◆ TASK PROMPT ◆
Your reply should reproduce each entry exactly and contain no pictures.

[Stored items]
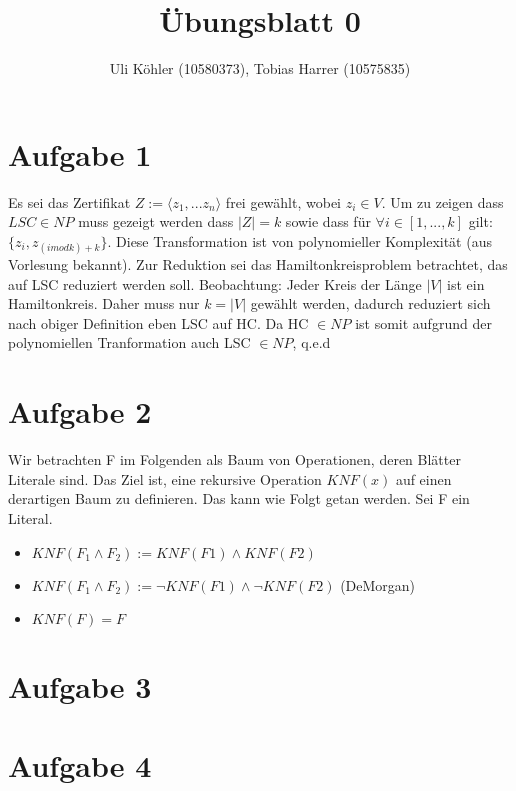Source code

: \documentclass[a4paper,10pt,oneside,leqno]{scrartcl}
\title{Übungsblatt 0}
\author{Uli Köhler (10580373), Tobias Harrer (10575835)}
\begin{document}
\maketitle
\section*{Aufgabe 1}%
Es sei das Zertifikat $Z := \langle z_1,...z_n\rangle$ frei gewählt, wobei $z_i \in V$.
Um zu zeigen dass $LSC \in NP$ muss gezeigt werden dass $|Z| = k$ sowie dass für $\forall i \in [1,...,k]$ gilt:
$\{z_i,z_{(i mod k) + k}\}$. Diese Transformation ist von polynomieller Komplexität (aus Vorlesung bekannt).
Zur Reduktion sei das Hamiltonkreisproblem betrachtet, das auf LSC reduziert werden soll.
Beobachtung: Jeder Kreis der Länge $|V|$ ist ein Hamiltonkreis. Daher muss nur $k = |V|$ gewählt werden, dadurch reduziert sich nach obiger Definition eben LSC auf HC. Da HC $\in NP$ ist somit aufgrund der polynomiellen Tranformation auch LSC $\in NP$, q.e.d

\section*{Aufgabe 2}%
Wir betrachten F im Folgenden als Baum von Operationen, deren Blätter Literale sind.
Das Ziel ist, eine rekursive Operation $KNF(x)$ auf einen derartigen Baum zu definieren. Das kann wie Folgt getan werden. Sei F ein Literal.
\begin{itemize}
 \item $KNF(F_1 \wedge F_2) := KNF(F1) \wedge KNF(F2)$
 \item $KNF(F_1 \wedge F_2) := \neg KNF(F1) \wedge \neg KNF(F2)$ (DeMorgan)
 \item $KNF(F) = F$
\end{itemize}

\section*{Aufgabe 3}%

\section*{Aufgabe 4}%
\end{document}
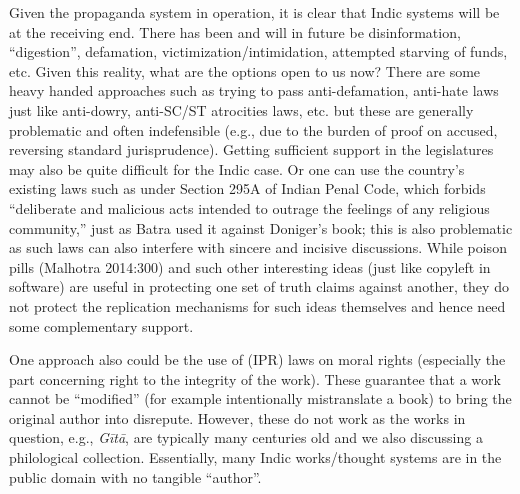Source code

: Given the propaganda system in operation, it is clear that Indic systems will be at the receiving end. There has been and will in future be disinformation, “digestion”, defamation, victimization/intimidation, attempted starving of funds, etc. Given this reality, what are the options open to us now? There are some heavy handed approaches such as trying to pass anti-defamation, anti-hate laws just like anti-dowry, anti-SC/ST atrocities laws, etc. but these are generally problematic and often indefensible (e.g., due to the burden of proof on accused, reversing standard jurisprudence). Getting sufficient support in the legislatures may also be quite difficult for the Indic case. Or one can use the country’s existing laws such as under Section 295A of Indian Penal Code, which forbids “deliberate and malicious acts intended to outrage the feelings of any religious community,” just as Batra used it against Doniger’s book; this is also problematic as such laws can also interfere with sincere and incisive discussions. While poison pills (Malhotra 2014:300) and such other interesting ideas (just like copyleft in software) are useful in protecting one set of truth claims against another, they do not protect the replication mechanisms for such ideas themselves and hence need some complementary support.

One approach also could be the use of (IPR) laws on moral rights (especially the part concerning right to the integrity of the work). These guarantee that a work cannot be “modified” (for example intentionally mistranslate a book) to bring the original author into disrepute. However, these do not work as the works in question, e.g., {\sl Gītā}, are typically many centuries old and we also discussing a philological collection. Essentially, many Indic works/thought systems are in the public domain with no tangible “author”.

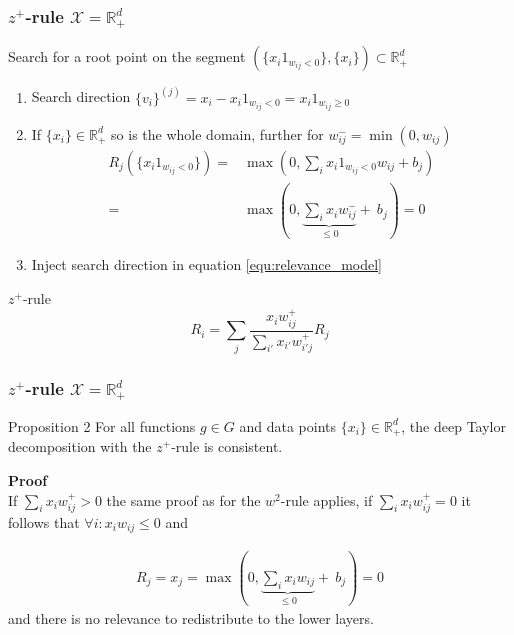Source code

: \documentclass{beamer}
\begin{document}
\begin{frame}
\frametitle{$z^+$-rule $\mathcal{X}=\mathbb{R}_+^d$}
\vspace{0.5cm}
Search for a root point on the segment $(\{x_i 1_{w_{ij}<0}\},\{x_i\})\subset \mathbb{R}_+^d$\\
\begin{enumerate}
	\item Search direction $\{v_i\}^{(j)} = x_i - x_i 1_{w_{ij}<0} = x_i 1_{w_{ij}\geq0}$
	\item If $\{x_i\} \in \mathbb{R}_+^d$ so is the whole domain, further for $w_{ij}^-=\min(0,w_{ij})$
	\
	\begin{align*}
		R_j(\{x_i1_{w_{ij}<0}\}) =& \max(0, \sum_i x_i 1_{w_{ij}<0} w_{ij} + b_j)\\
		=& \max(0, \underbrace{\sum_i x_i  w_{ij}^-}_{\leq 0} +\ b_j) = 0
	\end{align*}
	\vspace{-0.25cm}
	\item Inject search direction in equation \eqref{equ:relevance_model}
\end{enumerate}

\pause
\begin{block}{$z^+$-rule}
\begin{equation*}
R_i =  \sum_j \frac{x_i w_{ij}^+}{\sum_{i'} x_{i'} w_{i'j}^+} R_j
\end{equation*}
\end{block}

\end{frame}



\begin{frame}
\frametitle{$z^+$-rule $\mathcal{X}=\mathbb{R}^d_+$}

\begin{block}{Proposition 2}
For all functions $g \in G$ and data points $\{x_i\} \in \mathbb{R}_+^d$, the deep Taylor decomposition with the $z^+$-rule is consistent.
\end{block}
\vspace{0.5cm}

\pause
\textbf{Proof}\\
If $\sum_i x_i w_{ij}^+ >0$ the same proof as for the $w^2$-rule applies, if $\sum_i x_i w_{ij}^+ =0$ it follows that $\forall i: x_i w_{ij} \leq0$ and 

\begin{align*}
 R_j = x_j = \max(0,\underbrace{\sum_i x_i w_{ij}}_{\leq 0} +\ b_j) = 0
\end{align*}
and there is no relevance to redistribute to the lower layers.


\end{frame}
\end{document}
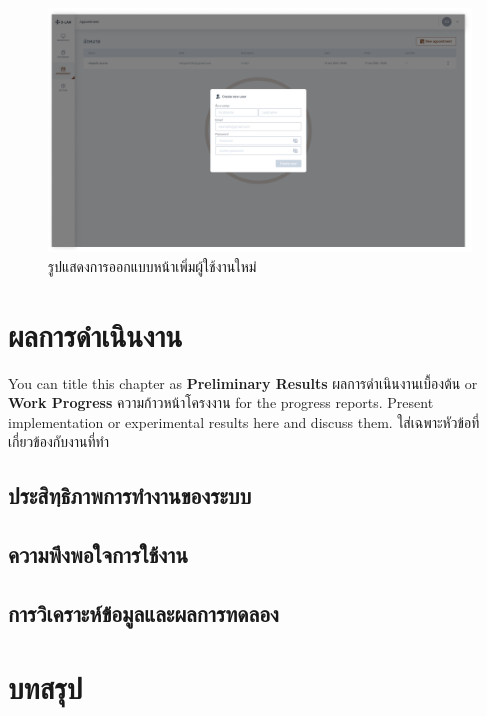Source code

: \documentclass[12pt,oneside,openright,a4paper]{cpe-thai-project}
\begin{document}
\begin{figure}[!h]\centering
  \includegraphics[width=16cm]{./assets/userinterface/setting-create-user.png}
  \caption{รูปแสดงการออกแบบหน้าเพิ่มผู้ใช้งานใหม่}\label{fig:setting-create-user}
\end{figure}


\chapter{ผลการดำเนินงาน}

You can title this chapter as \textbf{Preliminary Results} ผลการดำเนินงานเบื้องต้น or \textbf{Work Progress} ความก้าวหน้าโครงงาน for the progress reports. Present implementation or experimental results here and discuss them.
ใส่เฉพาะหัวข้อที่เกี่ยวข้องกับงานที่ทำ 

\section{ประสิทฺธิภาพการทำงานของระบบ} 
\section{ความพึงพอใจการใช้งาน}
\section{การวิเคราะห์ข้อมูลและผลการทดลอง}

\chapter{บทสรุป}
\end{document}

◆ SOLUTION TO THIS PROBLEM ◆
Source code

: \documentclass[a4paper,10pt,oneside,leqno]{scrartcl}
\title{Übungsblatt 0}
\author{Uli Köhler (10580373), Tobias Harrer (10575835)}
\begin{document}
\maketitle
\section*{Aufgabe 1}%
Es sei das Zertifikat $Z := \langle z_1,...z_n\rangle$ frei gewählt, wobei $z_i \in V$.
Um zu zeigen dass $LSC \in NP$ muss gezeigt werden dass $|Z| = k$ sowie dass für $\forall i \in [1,...,k]$ gilt:
$\{z_i,z_{(i mod k) + k}\}$. Diese Transformation ist von polynomieller Komplexität (aus Vorlesung bekannt).
Zur Reduktion sei das Hamiltonkreisproblem betrachtet, das auf LSC reduziert werden soll.
Beobachtung: Jeder Kreis der Länge $|V|$ ist ein Hamiltonkreis. Daher muss nur $k = |V|$ gewählt werden, dadurch reduziert sich nach obiger Definition eben LSC auf HC. Da HC $\in NP$ ist somit aufgrund der polynomiellen Tranformation auch LSC $\in NP$, q.e.d

\section*{Aufgabe 2}%
Wir betrachten F im Folgenden als Baum von Operationen, deren Blätter Literale sind.
Das Ziel ist, eine rekursive Operation $KNF(x)$ auf einen derartigen Baum zu definieren. Das kann wie Folgt getan werden. Sei F ein Literal.
\begin{itemize}
 \item $KNF(F_1 \wedge F_2) := KNF(F1) \wedge KNF(F2)$
 \item $KNF(F_1 \wedge F_2) := \neg KNF(F1) \wedge \neg KNF(F2)$ (DeMorgan)
 \item $KNF(F) = F$
\end{itemize}

\section*{Aufgabe 3}%

\section*{Aufgabe 4}%
\end{document}
Source code

: Given the propaganda system in operation, it is clear that Indic systems will be at the receiving end. There has been and will in future be disinformation, “digestion”, defamation, victimization/intimidation, attempted starving of funds, etc. Given this reality, what are the options open to us now? There are some heavy handed approaches such as trying to pass anti-defamation, anti-hate laws just like anti-dowry, anti-SC/ST atrocities laws, etc. but these are generally problematic and often indefensible (e.g., due to the burden of proof on accused, reversing standard jurisprudence). Getting sufficient support in the legislatures may also be quite difficult for the Indic case. Or one can use the country’s existing laws such as under Section 295A of Indian Penal Code, which forbids “deliberate and malicious acts intended to outrage the feelings of any religious community,” just as Batra used it against Doniger’s book; this is also problematic as such laws can also interfere with sincere and incisive discussions. While poison pills (Malhotra 2014:300) and such other interesting ideas (just like copyleft in software) are useful in protecting one set of truth claims against another, they do not protect the replication mechanisms for such ideas themselves and hence need some complementary support.

One approach also could be the use of (IPR) laws on moral rights (especially the part concerning right to the integrity of the work). These guarantee that a work cannot be “modified” (for example intentionally mistranslate a book) to bring the original author into disrepute. However, these do not work as the works in question, e.g., {\sl Gītā}, are typically many centuries old and we also discussing a philological collection. Essentially, many Indic works/thought systems are in the public domain with no tangible “author”.

Source code

: \documentclass{beamer}
\begin{document}
\begin{frame}
\frametitle{$z^+$-rule $\mathcal{X}=\mathbb{R}_+^d$}
\vspace{0.5cm}
Search for a root point on the segment $(\{x_i 1_{w_{ij}<0}\},\{x_i\})\subset \mathbb{R}_+^d$\\
\begin{enumerate}
	\item Search direction $\{v_i\}^{(j)} = x_i - x_i 1_{w_{ij}<0} = x_i 1_{w_{ij}\geq0}$
	\item If $\{x_i\} \in \mathbb{R}_+^d$ so is the whole domain, further for $w_{ij}^-=\min(0,w_{ij})$
	\
	\begin{align*}
		R_j(\{x_i1_{w_{ij}<0}\}) =& \max(0, \sum_i x_i 1_{w_{ij}<0} w_{ij} + b_j)\\
		=& \max(0, \underbrace{\sum_i x_i  w_{ij}^-}_{\leq 0} +\ b_j) = 0
	\end{align*}
	\vspace{-0.25cm}
	\item Inject search direction in equation \eqref{equ:relevance_model}
\end{enumerate}

\pause
\begin{block}{$z^+$-rule}
\begin{equation*}
R_i =  \sum_j \frac{x_i w_{ij}^+}{\sum_{i'} x_{i'} w_{i'j}^+} R_j
\end{equation*}
\end{block}

\end{frame}



\begin{frame}
\frametitle{$z^+$-rule $\mathcal{X}=\mathbb{R}^d_+$}

\begin{block}{Proposition 2}
For all functions $g \in G$ and data points $\{x_i\} \in \mathbb{R}_+^d$, the deep Taylor decomposition with the $z^+$-rule is consistent.
\end{block}
\vspace{0.5cm}

\pause
\textbf{Proof}\\
If $\sum_i x_i w_{ij}^+ >0$ the same proof as for the $w^2$-rule applies, if $\sum_i x_i w_{ij}^+ =0$ it follows that $\forall i: x_i w_{ij} \leq0$ and 

\begin{align*}
 R_j = x_j = \max(0,\underbrace{\sum_i x_i w_{ij}}_{\leq 0} +\ b_j) = 0
\end{align*}
and there is no relevance to redistribute to the lower layers.


\end{frame}
\end{document}
Source code

: \documentclass[12pt,oneside,openright,a4paper]{cpe-thai-project}
\begin{document}
\begin{figure}[!h]\centering
  \includegraphics[width=16cm]{./assets/userinterface/setting-create-user.png}
  \caption{รูปแสดงการออกแบบหน้าเพิ่มผู้ใช้งานใหม่}\label{fig:setting-create-user}
\end{figure}


\chapter{ผลการดำเนินงาน}

You can title this chapter as \textbf{Preliminary Results} ผลการดำเนินงานเบื้องต้น or \textbf{Work Progress} ความก้าวหน้าโครงงาน for the progress reports. Present implementation or experimental results here and discuss them.
ใส่เฉพาะหัวข้อที่เกี่ยวข้องกับงานที่ทำ 

\section{ประสิทฺธิภาพการทำงานของระบบ} 
\section{ความพึงพอใจการใช้งาน}
\section{การวิเคราะห์ข้อมูลและผลการทดลอง}

\chapter{บทสรุป}
\end{document}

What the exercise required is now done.